Clifford pointed to several lessons learned throughout the outbreak, most notably depopulation protocols. He said APHIS will work to expedite the depopulation process, which, if slowed, has the potential to only spread the disease even more quickly.

“Any delay in putting birds down puts more virus into the environment, so the more virus in the environment, the more likelihood of spread,” Clifford said. “We all collectively need to go forward and work to quickly do these things.” 

Clifford also said funding could be a potential issue moving forward. USDA has already committed more than $500 million to the fight, more than half of APHIS’ annual budget. More than $190 million has already been doled out in indemnity payments, and that number could increase with a resurgence of the disease in the fall. He said APHIS has recently received authorization to hire 460 temporary employees, about 300 of whom will be responders such as animal health technicians and veterinarians.

Debate continues about the efficacy of a vaccine, and Clifford doesn’t appear to be sold that anything currently available is the right option. He said the potential barriers to trade caused by vaccine use are among a laundry list of reasons that APHIS hasn’t approved a vaccine.

“We can eradicate this disease without the use of a vaccine. If vaccine is used, it doesn’t mean that a particular bird won’t become affected with (HPAI), and if they do, we still will take out the entire flock even though they’re vaccinated,” Clifford said, pointing out that there is no available vaccine effective against the strains of avian influenza causing the most trouble in the U.S. “So there’s pros and cons on the use of vaccine.
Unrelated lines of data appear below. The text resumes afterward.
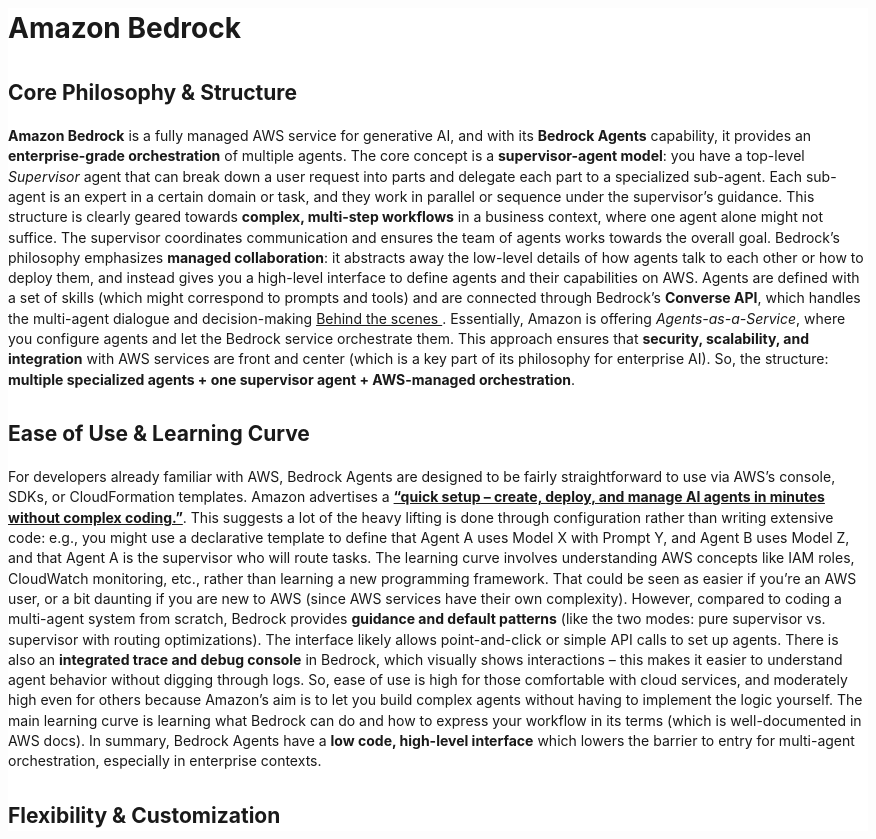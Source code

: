 # Amazon Bedrock

## Core Philosophy & Structure  
**Amazon Bedrock** is a fully managed AWS service for generative AI, and with its **Bedrock Agents** capability, it provides an **enterprise-grade orchestration** of multiple agents. The core concept is a **supervisor-agent model**: you have a top-level *Supervisor* agent that can break down a user request into parts and delegate each part to a specialized sub-agent. Each sub-agent is an expert in a certain domain or task, and they work in parallel or sequence under the supervisor’s guidance. This structure is clearly geared towards **complex, multi-step workflows** in a business context, where one agent alone might not suffice. The supervisor coordinates communication and ensures the team of agents works towards the overall goal. Bedrock’s philosophy emphasizes **managed collaboration**: it abstracts away the low-level details of how agents talk to each other or how to deploy them, and instead gives you a high-level interface to define agents and their capabilities on AWS. Agents are defined with a set of skills (which might correspond to prompts and tools) and are connected through Bedrock’s **Converse API**, which handles the multi-agent dialogue and decision-making [Behind the scenes ](https://awslabs.github.io/multi-agent-orchestrator/agents/built-in/bedrock-llm-agent/). Essentially, Amazon is offering *Agents-as-a-Service*, where you configure agents and let the Bedrock service orchestrate them. This approach ensures that **security, scalability, and integration** with AWS services are front and center (which is a key part of its philosophy for enterprise AI). So, the structure: **multiple specialized agents + one supervisor agent + AWS-managed orchestration**.

## Ease of Use & Learning Curve  
For developers already familiar with AWS, Bedrock Agents are designed to be fairly straightforward to use via AWS’s console, SDKs, or CloudFormation templates. Amazon advertises a **[“quick setup – create, deploy, and manage AI agents in minutes without complex coding.”](https://aws.amazon.com/blogs/machine-learning/amazon-bedrock-announces-general-availability-of-multi-agent-collaboration/)**. This suggests a lot of the heavy lifting is done through configuration rather than writing extensive code: e.g., you might use a declarative template to define that Agent A uses Model X with Prompt Y, and Agent B uses Model Z, and that Agent A is the supervisor who will route tasks. The learning curve involves understanding AWS concepts like IAM roles, CloudWatch monitoring, etc., rather than learning a new programming framework. That could be seen as easier if you’re an AWS user, or a bit daunting if you are new to AWS (since AWS services have their own complexity). However, compared to coding a multi-agent system from scratch, Bedrock provides **guidance and default patterns** (like the two modes: pure supervisor vs. supervisor with routing optimizations). The interface likely allows point-and-click or simple API calls to set up agents. There is also an **integrated trace and debug console** in Bedrock, which visually shows interactions – this makes it easier to understand agent behavior without digging through logs. So, ease of use is high for those comfortable with cloud services, and moderately high even for others because Amazon’s aim is to let you build complex agents without having to implement the logic yourself. The main learning curve is learning what Bedrock can do and how to express your workflow in its terms (which is well-documented in AWS docs). In summary, Bedrock Agents have a **low code, high-level interface** which lowers the barrier to entry for multi-agent orchestration, especially in enterprise contexts.

## Flexibility & Customization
We have to weigh all of those things together.”

Two producers who testified at the hearing were also split on the vaccination issue: Brad Moline, an Iowa turkey producer, said he would like to use a vaccine, while James Dean, an Iowa egg producer, said he felt the disease could be eliminated without using a vaccine that could potentially hamper international trade.

Later, on a call with reporters, Iowa Republican Sen. Chuck Grassley, who requested the hearing along with his in-state colleague Joni Ernst, called the hearing “the start of a dialogue within the Congress.” He said that if there is another outbreak of the disease in the fall, he hopes it will “be handled more expeditiously and with less economic damage.”